Decompose a Monolith into Microservices with AI-Guided Domain Analysis — AI Workflow

Analyze a monolithic codebase to identify service boundaries, extract bounded contexts, and generate a phased migration plan with dependency tracking.

The Problem

A 4-year-old Rails monolith has grown to 380K lines of code. Deployments take 45 minutes, a bug in the billing module blocks the entire release train, and scaling the search feature means scaling the whole application — all 380K lines, all 142 database tables, all 67 controllers. The team of 18 developers steps on each other's toes in every sprint — merging to main is a daily adventure in conflict resolution, and a CSS change in the checkout flow once broke the admin dashboard because they share a layout partial.

Leadership approved a microservices migration, but nobody knows where to draw the service boundaries without breaking everything.

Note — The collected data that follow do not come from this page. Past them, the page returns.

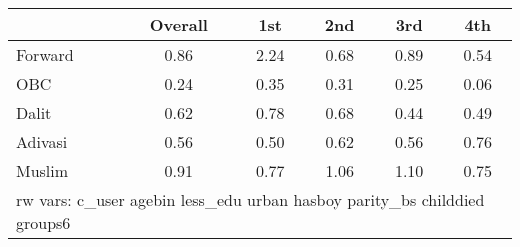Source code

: \begin{tabular}{l*{5}{c}}
\toprule
            &\multicolumn{1}{c}{Overall}&\multicolumn{1}{c}{1st}&\multicolumn{1}{c}{2nd}&\multicolumn{1}{c}{3rd}&\multicolumn{1}{c}{4th}\\
\midrule
\midrule
Forward     &        0.86&        2.24&        0.68&        0.89&        0.54\\
OBC         &        0.24&        0.35&        0.31&        0.25&        0.06\\
Dalit       &        0.62&        0.78&        0.68&        0.44&        0.49\\
Adivasi     &        0.56&        0.50&        0.62&        0.56&        0.76\\
Muslim      &        0.91&        0.77&        1.06&        1.10&        0.75\\
\bottomrule
\multicolumn{6}{l}{\footnotesize rw vars: c\_user agebin less\_edu urban hasboy parity\_bs childdied groups6}\\
\end{tabular}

The last attempt, six months ago, stalled at week 3 because the team couldn't agree on how to split the shared User model that's referenced from 47 different files. The architect drew service boundaries on a whiteboard based on organizational structure (billing team gets a billing service, etc.), but the boundaries didn't match the actual code dependencies. The first extraction attempt created a distributed monolith — all the downsides of microservices (network calls, deployment complexity, distributed debugging) with none of the benefits (independent scaling, isolated failures, team autonomy).

The Solution

Using code-reviewer to analyze the codebase for coupling patterns and module boundaries, data-analysis to map data flow and dependency graphs, coding-agent to generate extraction scaffolding, and docker-helper to containerize each new service, the monolith gets decomposed based on actual code dependencies rather than whiteboard diagrams.

Step-by-Step Walkthrough

The decomposition follows a disciplined sequence: understand the current state, draw boundaries based on data, plan the extraction order, scaffold the first service, and verify with shadow traffic before cutting over. Every step is reversible — if the team decides a boundary is wrong, they haven't committed to anything irreversible yet.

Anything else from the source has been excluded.